The 2013 iteration used racial data to exclude forms of ID commonly used by African Americans. Senate Bill 824 permits a wider range of IDs, including a new free ID card that local elections boards can issue. Those who lack ID will have to vote provisionally and then either file an affidavit claiming a “reasonable impediment” to obtaining an ID or present their ID to the county election board before the results are certified.

While less strict than its predecessor, the bill would still “discriminate against and disenfranchise marginalized voters,” the state ACLU and Equality NC said in a statement. In South Carolina, the statement points out, African Americans comprise a disproportionate percentage of voters who were forced to vote provisionally—and their ballots often weren’t counted because they didn’t return to the elections office to show their ID.

Legislative Democrats have offered mostly muted objections, arguing that SB 824 should be taken up by the next General Assembly, in which Democrats will have more sway, rather than rushed through in a special session. Governor Cooper could veto the bill, but, thanks to their unconstitutionally gerrymandered legislative districts, Republicans will have the votes to override him.

SB 824, and the amendment that enabled it, followed years of Republican hyperventilation over supposed voter fraud, which the data shows is an exceedingly rare bird. A state audit conducted after the 2016 election found that voter ID would have prevented exactly one illegal vote out of nearly five million votes cast. In other words, this is a pointless endeavor—except if the point is to place one more obstacle in front of brown and black voters. (The upside: Despite their intent, voter ID doesn’t appear to be all that effective in suppressing turnout.)

While Republicans have obsessed about voter impersonation—which is virtually nonexistent—they’ve gotten less hot and bothered about absentee voter fraud, perhaps because absentee voters tend to support Republicans. In 2013, legislative Republicans rejected a proposal to tighten absentee ballot restrictions, and it took the massive scandal brewing in the Ninth Congressional District to convince them to even feign interest in the matter: A last-minute amendment to SB 824 tasks county election boards with figuring out some way to require absentee voters to show ID.

It’s unclear whether that requirement would have prevented the possible fraud in the Ninth District, where Charlotte political operative McCrae Dowless Jr., who previously served time for insurance fraud, was hired to run an absentee-ballot initiative for Republican Mark Harris, a fundamentalist preacher who has proclaimed that women should do what their husbands tell them and that Islam is the spawn of Satan. (Harris’s campaign paid the consulting firm Red Dome Group, which contracted with Dowless, $525,000 during this election cycle, Reuters reported Friday.) Dowless delivered: When the ballots were counted, Harris was ahead of Democrat Dan McCready by about nine hundred votes—a margin attributable to Harris’s success with absentee voters in Bladen and Robeson Counties.

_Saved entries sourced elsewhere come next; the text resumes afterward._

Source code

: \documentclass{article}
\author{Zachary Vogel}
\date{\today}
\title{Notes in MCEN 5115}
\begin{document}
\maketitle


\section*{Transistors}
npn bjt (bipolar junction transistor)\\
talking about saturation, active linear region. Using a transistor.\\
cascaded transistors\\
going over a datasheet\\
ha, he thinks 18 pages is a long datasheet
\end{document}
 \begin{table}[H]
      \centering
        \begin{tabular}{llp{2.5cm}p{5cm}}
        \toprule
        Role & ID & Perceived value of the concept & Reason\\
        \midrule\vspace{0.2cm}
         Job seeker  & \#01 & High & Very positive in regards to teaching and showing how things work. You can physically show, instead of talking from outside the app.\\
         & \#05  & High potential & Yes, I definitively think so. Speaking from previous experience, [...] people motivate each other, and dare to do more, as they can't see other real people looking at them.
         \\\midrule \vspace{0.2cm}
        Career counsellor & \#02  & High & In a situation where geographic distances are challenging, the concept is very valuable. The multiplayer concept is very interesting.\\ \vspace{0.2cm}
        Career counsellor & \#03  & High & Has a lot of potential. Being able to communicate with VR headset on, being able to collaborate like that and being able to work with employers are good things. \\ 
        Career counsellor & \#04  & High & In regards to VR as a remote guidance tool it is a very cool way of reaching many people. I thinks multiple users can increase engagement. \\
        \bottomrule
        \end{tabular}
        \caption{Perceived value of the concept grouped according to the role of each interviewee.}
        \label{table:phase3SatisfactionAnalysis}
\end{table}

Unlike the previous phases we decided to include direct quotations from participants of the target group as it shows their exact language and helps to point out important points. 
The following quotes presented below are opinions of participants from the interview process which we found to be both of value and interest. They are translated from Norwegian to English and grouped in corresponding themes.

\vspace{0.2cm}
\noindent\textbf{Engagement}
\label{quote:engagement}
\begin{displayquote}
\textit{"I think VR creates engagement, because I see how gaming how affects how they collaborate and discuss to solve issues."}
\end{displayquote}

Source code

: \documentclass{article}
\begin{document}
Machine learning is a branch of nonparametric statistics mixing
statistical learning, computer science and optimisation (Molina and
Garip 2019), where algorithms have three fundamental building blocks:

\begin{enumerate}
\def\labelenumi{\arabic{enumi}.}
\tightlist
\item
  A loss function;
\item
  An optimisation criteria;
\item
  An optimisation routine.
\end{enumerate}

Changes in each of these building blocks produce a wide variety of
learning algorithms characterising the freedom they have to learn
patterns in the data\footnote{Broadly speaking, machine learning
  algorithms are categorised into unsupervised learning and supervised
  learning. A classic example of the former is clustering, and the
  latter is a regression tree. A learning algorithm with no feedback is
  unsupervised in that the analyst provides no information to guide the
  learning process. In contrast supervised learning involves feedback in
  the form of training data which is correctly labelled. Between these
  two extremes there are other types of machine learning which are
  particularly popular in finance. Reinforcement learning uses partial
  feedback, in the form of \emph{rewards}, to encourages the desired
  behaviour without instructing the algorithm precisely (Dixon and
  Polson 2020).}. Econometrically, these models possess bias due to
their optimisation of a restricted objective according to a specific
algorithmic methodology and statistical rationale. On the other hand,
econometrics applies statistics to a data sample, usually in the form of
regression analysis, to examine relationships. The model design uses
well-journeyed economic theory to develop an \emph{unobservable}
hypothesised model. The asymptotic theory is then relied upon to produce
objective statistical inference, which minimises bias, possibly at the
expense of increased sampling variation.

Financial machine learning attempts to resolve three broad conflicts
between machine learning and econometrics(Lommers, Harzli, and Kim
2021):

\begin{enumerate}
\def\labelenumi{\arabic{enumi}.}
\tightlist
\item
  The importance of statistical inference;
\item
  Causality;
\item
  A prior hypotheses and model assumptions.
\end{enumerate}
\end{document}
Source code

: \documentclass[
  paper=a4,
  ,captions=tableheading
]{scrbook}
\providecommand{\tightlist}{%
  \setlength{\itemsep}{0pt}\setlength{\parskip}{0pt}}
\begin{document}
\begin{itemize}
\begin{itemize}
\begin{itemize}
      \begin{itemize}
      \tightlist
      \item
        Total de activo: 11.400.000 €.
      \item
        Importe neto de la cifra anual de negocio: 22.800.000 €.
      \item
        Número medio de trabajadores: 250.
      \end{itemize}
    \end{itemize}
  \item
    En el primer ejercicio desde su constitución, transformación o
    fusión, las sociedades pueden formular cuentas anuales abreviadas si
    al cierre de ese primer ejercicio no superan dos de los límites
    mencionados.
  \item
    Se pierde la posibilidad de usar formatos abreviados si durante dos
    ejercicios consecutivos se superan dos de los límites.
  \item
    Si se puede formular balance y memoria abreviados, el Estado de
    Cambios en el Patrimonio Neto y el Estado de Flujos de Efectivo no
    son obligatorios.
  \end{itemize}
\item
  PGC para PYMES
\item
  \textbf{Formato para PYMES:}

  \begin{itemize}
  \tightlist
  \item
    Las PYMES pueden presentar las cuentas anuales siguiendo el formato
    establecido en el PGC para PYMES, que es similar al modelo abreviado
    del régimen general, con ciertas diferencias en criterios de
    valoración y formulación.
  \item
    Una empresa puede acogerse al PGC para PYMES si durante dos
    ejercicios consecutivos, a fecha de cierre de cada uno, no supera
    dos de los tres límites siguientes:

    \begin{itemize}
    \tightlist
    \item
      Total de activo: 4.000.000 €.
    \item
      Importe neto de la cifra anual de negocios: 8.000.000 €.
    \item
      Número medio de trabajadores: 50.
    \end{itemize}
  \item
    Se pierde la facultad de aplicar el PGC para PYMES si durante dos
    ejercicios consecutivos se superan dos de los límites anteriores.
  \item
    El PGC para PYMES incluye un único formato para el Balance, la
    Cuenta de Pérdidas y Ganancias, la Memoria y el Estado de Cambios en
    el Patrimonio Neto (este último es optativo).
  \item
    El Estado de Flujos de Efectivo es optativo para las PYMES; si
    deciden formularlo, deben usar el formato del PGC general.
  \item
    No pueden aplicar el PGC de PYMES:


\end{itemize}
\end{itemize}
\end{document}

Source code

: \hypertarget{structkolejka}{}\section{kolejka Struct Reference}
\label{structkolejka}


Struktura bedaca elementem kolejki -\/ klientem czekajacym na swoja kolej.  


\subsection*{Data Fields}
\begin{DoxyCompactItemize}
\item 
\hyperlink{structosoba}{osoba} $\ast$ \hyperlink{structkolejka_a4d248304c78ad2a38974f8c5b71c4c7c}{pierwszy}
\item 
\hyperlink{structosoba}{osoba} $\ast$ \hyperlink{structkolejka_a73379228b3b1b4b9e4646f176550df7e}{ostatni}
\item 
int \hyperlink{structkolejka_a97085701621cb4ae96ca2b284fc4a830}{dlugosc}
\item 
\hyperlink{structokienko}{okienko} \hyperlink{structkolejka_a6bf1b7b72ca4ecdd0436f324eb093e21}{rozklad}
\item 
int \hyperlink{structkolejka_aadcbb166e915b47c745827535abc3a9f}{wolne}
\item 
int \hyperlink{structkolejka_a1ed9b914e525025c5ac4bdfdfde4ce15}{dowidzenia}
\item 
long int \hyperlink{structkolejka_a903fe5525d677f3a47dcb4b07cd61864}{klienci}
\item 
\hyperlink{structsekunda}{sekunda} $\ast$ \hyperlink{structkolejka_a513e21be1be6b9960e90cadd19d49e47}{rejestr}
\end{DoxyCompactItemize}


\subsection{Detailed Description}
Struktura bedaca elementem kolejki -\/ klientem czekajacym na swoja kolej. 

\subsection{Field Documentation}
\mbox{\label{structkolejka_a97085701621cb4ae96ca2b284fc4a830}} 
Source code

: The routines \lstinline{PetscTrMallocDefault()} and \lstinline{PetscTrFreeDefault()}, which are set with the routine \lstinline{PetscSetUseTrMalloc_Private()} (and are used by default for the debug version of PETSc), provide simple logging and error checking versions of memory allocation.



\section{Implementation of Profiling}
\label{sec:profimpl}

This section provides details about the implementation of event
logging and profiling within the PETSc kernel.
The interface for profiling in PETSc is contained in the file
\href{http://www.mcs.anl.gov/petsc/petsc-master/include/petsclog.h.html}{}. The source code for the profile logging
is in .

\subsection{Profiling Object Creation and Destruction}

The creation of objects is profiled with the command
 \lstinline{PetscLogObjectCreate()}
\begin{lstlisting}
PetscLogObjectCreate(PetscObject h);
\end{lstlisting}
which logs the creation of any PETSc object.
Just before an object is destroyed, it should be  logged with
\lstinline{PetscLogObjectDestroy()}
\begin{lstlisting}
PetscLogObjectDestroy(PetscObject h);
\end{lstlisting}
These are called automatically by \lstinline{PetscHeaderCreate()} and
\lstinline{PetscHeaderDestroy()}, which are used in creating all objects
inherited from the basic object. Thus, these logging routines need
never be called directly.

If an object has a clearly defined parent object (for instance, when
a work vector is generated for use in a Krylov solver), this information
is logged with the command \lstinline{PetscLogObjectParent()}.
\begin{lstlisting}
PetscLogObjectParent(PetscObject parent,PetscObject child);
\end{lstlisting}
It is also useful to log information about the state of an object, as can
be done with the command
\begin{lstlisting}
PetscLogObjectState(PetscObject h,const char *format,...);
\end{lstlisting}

But then, in a stunning move, the State Board of Elections and Ethics Enforcement refused to certify the results. Over the last week, it’s become clear why: Something fishy went on. In Bladen County, for example, Harris won 61 percent of absentee votes even though registered Republicans only accounted for 19 percent of accepted absentee ballots. In both Bladen and Robeson, an unusually high number of voters requested absentee ballots but didn’t return them. The ballots that were returned overwhelmingly supported Harris—96 percent, in fact, in Bladen County.

Dowless’s employees appear to have descended on low-income apartment complexes and gotten people to fill out absentee ballot request forms. When the ballots came back, the employees offered to take the voters’ unsealed ballots and mail them in for them, which is illegal.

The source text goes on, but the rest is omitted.